### REQUIRED WORK
Keyword search on "make": report each line of the records that contains it.

### SUPPLIED DATA
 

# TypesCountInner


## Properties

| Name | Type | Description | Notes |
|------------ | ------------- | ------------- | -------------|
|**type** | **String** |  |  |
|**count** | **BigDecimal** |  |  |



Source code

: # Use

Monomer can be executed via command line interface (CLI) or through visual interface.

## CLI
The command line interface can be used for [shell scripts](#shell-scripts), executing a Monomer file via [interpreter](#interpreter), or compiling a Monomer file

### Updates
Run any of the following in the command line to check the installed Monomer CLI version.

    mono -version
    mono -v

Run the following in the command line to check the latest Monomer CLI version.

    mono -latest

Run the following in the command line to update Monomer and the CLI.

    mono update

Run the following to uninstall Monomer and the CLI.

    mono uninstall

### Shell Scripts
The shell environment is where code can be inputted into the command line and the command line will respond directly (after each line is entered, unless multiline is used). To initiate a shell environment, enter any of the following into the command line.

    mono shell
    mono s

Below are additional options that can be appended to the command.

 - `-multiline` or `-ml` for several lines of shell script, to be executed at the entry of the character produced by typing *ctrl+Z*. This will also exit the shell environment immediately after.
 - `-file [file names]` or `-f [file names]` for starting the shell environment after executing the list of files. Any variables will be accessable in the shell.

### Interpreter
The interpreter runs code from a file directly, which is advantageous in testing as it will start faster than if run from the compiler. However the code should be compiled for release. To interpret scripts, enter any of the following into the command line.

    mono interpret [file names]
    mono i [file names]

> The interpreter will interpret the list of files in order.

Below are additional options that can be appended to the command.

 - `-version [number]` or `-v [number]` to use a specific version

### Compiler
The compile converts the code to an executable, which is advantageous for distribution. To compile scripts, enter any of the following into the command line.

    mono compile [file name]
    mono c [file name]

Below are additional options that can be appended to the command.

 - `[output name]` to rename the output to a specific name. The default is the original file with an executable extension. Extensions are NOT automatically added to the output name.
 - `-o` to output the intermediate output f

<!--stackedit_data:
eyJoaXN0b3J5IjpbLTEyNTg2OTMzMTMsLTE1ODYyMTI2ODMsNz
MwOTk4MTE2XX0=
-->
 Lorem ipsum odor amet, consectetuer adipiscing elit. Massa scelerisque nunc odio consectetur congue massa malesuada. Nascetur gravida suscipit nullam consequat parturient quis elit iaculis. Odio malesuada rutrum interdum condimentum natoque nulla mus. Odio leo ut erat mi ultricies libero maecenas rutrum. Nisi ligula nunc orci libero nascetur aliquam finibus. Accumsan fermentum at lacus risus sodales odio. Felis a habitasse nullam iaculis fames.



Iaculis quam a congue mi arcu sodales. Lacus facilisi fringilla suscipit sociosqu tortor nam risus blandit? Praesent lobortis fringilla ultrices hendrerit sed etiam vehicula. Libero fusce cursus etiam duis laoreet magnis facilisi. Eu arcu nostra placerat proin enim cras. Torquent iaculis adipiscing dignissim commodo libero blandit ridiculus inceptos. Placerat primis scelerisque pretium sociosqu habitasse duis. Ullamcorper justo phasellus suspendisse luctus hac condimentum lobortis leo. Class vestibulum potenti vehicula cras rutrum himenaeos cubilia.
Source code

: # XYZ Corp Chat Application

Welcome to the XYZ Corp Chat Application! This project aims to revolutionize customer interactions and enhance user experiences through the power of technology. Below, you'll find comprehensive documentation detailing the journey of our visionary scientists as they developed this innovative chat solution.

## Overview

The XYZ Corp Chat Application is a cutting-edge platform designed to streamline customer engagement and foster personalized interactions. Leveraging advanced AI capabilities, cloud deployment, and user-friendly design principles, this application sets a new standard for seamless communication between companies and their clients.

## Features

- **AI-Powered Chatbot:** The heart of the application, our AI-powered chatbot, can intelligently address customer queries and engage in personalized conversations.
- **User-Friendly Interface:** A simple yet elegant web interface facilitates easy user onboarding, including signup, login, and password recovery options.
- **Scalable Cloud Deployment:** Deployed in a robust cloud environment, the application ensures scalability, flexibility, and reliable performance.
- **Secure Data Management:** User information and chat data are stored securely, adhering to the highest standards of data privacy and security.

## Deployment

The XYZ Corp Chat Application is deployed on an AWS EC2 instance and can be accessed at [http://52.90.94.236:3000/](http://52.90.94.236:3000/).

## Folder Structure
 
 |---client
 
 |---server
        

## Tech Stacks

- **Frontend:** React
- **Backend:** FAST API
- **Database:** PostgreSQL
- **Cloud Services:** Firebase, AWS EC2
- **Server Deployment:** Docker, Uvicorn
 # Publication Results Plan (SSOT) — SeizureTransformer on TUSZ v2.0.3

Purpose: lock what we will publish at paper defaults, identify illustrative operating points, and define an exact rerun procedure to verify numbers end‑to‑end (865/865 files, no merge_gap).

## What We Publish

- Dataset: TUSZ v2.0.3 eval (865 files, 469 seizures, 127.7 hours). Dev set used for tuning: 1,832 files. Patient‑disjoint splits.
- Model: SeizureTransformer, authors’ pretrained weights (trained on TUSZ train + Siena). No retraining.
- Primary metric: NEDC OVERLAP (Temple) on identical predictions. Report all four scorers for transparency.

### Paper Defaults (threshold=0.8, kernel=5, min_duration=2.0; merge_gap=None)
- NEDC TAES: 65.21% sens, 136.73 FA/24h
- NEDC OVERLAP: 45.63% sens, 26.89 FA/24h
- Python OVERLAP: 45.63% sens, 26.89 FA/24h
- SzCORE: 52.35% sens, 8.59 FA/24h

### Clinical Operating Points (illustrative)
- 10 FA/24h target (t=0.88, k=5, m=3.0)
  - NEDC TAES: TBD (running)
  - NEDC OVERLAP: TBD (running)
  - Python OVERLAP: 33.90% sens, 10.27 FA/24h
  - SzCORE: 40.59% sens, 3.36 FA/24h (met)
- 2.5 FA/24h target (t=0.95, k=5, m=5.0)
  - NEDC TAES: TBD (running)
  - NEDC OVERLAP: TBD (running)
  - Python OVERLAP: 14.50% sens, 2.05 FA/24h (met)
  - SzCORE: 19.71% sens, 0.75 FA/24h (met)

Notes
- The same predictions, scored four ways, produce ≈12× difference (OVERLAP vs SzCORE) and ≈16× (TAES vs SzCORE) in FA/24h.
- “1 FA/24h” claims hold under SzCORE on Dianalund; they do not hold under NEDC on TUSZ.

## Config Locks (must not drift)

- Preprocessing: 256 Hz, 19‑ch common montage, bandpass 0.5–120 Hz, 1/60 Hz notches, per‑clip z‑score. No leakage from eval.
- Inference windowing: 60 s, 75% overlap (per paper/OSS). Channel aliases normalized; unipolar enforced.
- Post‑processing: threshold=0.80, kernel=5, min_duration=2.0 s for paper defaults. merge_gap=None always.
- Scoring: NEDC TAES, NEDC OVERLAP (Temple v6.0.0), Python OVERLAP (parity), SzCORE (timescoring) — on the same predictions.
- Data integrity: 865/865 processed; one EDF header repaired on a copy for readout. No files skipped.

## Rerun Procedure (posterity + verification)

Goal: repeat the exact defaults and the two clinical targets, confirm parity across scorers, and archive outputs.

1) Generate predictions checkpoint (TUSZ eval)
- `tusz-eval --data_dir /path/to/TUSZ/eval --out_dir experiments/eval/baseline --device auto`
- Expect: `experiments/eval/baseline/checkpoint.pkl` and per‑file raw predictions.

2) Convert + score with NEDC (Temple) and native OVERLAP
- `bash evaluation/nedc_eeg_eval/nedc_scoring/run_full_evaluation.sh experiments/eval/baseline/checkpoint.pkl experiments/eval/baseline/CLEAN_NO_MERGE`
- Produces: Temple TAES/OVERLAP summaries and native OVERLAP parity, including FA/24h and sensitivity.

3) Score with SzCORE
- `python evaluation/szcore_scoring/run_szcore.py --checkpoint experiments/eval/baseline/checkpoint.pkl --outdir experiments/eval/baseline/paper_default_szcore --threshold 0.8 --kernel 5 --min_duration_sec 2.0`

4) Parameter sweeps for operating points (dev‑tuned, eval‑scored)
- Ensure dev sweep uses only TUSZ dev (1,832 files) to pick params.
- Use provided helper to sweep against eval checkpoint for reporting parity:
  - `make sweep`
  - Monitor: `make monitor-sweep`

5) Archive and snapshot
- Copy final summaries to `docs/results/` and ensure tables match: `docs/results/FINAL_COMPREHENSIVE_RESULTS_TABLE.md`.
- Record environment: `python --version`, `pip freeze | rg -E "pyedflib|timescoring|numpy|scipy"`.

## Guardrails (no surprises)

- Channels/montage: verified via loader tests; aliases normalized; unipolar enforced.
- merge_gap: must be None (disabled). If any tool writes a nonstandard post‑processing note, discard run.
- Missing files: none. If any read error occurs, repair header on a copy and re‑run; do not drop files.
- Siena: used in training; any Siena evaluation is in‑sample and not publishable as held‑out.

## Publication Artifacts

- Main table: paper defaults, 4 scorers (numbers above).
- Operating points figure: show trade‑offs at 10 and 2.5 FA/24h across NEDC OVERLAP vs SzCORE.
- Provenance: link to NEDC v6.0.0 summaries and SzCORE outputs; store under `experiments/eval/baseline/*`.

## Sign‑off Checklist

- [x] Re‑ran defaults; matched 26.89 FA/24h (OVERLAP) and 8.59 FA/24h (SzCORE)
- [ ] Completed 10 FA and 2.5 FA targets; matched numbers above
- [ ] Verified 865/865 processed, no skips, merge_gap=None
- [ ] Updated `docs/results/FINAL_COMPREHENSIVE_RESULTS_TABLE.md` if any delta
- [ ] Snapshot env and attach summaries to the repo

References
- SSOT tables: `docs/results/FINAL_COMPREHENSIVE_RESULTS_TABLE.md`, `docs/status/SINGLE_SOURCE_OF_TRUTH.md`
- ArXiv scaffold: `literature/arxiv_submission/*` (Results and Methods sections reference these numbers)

### ANSWER TO THE PROBLEM
  - `make sweep`
  - Monitor: `make monitor-sweep`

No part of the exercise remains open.